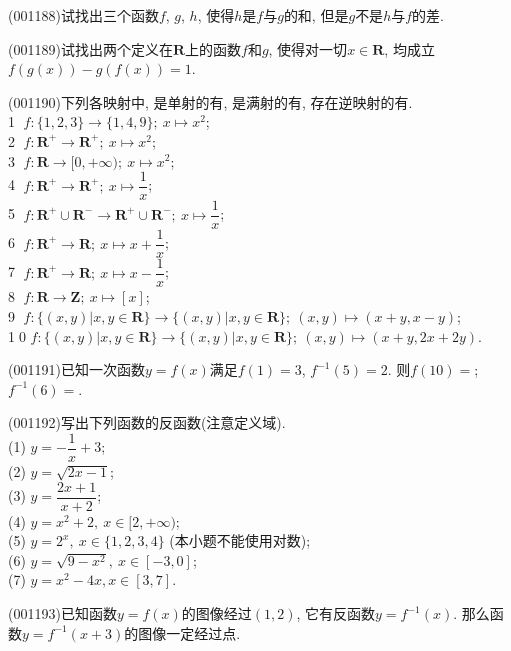\item (001188)试找出三个函数$f$, $g$, $h$, 使得$h$是$f$与$g$的和, 但是$g$不是$h$与$f$的差.
\item (001189)试找出两个定义在$\mathbf{R}$上的函数$f$和$g$, 使得对一切$x\in \mathbf{R}$, 均成立$f(g(x))-g(f(x))=1$.
\item (001190)下列各映射中, 是单射的有, 是满射的有, 存在逆映射的有.\\ 
\textcircled{1} $f: \{1,2,3\}\rightarrow \{1,4,9\}; \ x\mapsto x^2$;\\ 
\textcircled{2} $f: \mathbf{R}^+\rightarrow \mathbf{R}^+; \ x \mapsto x^2$;\\ 
\textcircled{3} $f: \mathbf{R}\rightarrow [0,+\infty); \ x \mapsto x^2$;\\ 
\textcircled{4} $f: \mathbf{R}^+\rightarrow \mathbf{R}^+; \ x \mapsto \dfrac{1}{x}$;\\ 
\textcircled{5} $f: \mathbf{R}^+\cup \mathbf{R}^-\rightarrow \mathbf{R}^+\cup \mathbf{R}^-; \ x \mapsto \dfrac{1}{x}$;\\ 
\textcircled{6} $f: \mathbf{R}^+\rightarrow \mathbf{R}; \ x \mapsto x+\dfrac{1}{x}$;\\ 
\textcircled{7} $f: \mathbf{R}^+\rightarrow \mathbf{R}; \ x \mapsto x-\dfrac{1}{x}$;\\ 
\textcircled{8} $f: \mathbf{R}\rightarrow \mathbf{Z}; \ x \mapsto [x]$;\\ 
\textcircled{9} $f: \{(x,y)|x,y\in \mathbf{R}\}\rightarrow \{(x,y)|x,y\in \mathbf{R}\};\ (x,y)\mapsto (x+y,x-y)$;\\ 
\textcircled{10} $f: \{(x,y)|x,y\in \mathbf{R}\}\rightarrow \{(x,y)|x,y\in \mathbf{R}\};\ (x,y)\mapsto (x+y,2x+2y)$.
\item (001191)已知一次函数$y=f(x)$满足$f(1)=3$, $f^{-1}(5)=2$. 则$f(10)=$; $f^{-1}(6)=$.
\item (001192)写出下列函数的反函数(注意定义域).\\ 
(1) $y=-\dfrac{1}{x}+3$;\\ 
(2) $y=\sqrt{2x-1}$;\\ 
(3) $y=\dfrac{2x+1}{x+2}$;\\ 
(4) $y=x^2+2, \ x\in [2,+\infty)$;\\ 
(5) $y=2^x, \ x\in \{1,2,3,4\}$ (本小题不能使用对数);\\ 
(6) $y=\sqrt{9-x^2}, \ x\in [-3,0]$;\\ 
(7) $y=x^2-4x, x \in [3,7]$.
\item (001193)已知函数$y=f(x)$的图像经过$(1,2)$, 它有反函数$y=f^{-1}(x)$. 那么函数$y=f^{-1}(x+3)$的图像一定经过点.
################
◆ **Your instructions**: Show the lines where the word "infty" appears in the entries.

◆ **Response to the exercise**:
\textcircled{3} $f: \mathbf{R}\rightarrow [0,+\infty); \ x \mapsto x^2$;\\ 
(4) $y=x^2+2, \ x\in [2,+\infty)$;\\ 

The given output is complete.